ABOUT THIS TASK -
An exact copy of the lines from the one containing "What we shall" through the last line below is required; include both of those lines and no others.
== Segment start ==
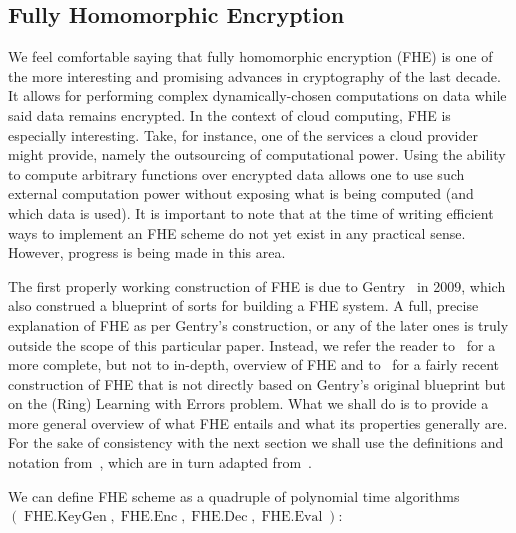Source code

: \documentclass[11pt, a4paper]{article}
\newcommand{\op}[1]{\operatorname{#1}}
\begin{document}


\subsection{Fully Homomorphic Encryption}

We feel comfortable saying that fully homomorphic encryption (FHE) is one of the more interesting and promising advances in cryptography of the last decade. 
It allows for performing complex dynamically-chosen computations on data while said data remains encrypted. 
In the context of cloud computing, FHE is especially interesting.
Take, for instance, one of the services a cloud provider might provide, namely the outsourcing of computational power.
Using the ability to compute arbitrary functions over encrypted data allows one to use such external computation power without exposing what is being computed (and which data is used).
It is important to note that at the time of writing efficient ways to implement an FHE scheme do not yet exist in any practical sense.
However, progress is being made in this area.

The first properly working construction of FHE is due to Gentry~\cite{gentry2009fully} in 2009, which also construed a blueprint of sorts for building a FHE system.
A full, precise explanation of FHE as per Gentry's construction, or any of the later ones is truly outside the scope of this particular paper. 
Instead, we refer the reader to~\cite{vaikuntanathan2011computing} for a more complete, but not to in-depth, overview of FHE and to~\cite{brakerski2012leveled} for a fairly recent construction of FHE that is not directly based on Gentry's original blueprint but on the (Ring) Learning with Errors problem. 
What we shall do is to provide a more general overview of what FHE entails and what its properties generally are. 
For the sake of consistency with the next section we shall use the definitions and notation from~\cite{goldwasser2013reusable}, which are in turn adapted from~\cite{vaikuntanathan2011computing}.

We can define FHE scheme as a quadruple of polynomial time algorithms $(\op{FHE.KeyGen}, \op{FHE.Enc}, \op{FHE.Dec}, \op{FHE.Eval})$:
\end{document}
== Segment end ==
OUTPUT OF THE TASK -
What we shall do is to provide a more general overview of what FHE entails and what its properties generally are. 
For the sake of consistency with the next section we shall use the definitions and notation from~\cite{goldwasser2013reusable}, which are in turn adapted from~\cite{vaikuntanathan2011computing}.

We can define FHE scheme as a quadruple of polynomial time algorithms $(\op{FHE.KeyGen}, \op{FHE.Enc}, \op{FHE.Dec}, \op{FHE.Eval})$:
\end{document}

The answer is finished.